Airbnb has provoked people to reconsider the meaning of home

It was good fun to be interviewed by journalist Cristina Sáez Torres on my new book “Hospitality, Home and Life in the Platform Economies of Tourism”. Among other questions, Cristina asked me about the meaning of ‘Airbnb shame’, which some hosts and guests experience at times. We also spoke about the changing meaning of home in the Airbnb economy and the role that housework and care play in that. The article has been published in Catalan: Spanish: : and the English translation can be found on the second half of each page:

“Airbnb has provoked people to reconsider the meaning of home”

During the last decade, tourist platforms such as Airbnb have gained significant popularity and at the same time, they have raised serious concerns about their impact on urban life, housing, and the formal accommodation sector. Postdoc researcher at UOC’s Faculty of Economics and Business Maartje Roelofsen started to study this type of platforms in 2014, when writing her doctoral thesis. Since then, she has been researching in the fields of tourism, geography, and planning.

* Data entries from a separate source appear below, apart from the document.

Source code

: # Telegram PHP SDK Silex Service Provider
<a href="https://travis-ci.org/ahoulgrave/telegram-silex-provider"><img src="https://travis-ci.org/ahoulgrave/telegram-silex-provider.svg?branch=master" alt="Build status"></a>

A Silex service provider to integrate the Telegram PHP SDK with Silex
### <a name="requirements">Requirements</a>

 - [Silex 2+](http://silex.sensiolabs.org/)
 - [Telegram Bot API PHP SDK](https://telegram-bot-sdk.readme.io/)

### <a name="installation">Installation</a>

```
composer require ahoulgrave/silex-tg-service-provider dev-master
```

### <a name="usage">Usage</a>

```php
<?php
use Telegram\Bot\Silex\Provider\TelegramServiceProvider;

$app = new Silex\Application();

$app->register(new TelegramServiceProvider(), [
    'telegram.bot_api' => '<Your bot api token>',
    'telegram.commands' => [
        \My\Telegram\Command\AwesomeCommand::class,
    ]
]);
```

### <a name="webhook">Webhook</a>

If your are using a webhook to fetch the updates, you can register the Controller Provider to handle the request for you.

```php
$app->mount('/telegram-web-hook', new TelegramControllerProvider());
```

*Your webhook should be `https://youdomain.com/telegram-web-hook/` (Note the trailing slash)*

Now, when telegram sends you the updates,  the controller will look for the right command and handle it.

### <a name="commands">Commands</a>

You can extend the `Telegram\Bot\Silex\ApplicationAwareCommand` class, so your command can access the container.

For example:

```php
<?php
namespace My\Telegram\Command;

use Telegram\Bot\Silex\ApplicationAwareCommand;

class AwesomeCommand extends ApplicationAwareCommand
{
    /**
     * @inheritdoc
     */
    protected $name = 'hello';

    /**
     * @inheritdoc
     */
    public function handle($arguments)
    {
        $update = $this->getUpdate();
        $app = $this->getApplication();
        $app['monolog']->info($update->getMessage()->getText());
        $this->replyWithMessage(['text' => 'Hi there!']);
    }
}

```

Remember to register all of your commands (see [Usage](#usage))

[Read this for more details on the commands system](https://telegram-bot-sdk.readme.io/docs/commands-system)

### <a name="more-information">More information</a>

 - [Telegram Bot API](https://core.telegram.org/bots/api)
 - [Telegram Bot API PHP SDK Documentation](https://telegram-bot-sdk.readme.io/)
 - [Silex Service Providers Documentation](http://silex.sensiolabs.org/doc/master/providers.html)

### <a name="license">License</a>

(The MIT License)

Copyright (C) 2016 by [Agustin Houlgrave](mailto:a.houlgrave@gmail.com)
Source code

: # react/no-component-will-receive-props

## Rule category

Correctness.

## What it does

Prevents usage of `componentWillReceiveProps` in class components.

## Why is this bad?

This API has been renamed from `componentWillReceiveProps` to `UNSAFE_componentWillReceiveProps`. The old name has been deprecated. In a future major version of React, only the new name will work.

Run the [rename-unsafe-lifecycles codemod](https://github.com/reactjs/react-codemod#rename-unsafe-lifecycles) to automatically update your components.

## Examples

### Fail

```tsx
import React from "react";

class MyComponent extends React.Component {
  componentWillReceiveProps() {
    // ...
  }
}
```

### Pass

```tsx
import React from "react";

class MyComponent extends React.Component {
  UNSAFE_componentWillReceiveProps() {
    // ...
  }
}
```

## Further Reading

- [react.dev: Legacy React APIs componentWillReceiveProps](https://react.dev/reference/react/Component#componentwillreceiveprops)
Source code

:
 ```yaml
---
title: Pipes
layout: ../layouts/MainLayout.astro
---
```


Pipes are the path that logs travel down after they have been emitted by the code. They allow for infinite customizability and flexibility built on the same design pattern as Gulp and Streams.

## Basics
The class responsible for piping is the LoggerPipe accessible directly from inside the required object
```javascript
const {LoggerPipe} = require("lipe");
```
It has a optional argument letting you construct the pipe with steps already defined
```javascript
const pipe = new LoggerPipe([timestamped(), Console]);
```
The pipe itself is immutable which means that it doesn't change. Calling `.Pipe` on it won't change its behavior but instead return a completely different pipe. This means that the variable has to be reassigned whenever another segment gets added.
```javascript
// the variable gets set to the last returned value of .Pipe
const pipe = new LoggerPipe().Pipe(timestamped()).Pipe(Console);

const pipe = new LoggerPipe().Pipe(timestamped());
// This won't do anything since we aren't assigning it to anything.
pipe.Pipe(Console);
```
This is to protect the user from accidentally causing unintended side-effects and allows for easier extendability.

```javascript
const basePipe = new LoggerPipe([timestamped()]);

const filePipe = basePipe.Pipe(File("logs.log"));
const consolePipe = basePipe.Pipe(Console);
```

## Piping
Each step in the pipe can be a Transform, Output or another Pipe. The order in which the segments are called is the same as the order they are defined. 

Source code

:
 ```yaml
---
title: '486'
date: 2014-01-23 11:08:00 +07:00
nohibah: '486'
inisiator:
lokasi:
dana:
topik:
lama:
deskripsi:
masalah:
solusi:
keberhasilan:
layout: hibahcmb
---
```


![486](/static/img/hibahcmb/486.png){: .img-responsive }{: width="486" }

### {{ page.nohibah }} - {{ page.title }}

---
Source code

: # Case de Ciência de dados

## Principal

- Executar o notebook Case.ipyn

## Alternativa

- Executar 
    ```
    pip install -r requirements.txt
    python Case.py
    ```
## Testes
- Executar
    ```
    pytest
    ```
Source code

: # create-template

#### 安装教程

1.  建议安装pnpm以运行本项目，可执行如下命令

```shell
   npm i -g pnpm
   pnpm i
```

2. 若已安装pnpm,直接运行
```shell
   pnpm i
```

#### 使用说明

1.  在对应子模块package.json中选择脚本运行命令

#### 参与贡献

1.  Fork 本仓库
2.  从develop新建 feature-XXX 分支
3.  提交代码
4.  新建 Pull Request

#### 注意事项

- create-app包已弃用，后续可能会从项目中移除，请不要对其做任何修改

In her last book, “Hospitality, Home and Life in the Platform Economies of Tourism”, she explores how digital platforms in the realm of tourism and hospitality have shaped social and material worlds and analyses the impacts of those platforms on the scale of the city, the home and the everyday life of individuals.

 

Why your interest in tourist platforms such as Airbnb?

I am interested in the platform’s impact on everyday life at home, and those living close to those Airbnb-ed homes. As an experienced guest, something that really struck me every time I stayed with people in their homes was: aside from money, what motivates people with relatively little experience in hospitality to offer up their private lives and intimate spaces to accommodate strangers? How does this new economy change the way they relate to their homes, how does it shape relations within the household and what implications does this have for domestic work? How is this work divided and are there any inequalities that drive these divisions of labor?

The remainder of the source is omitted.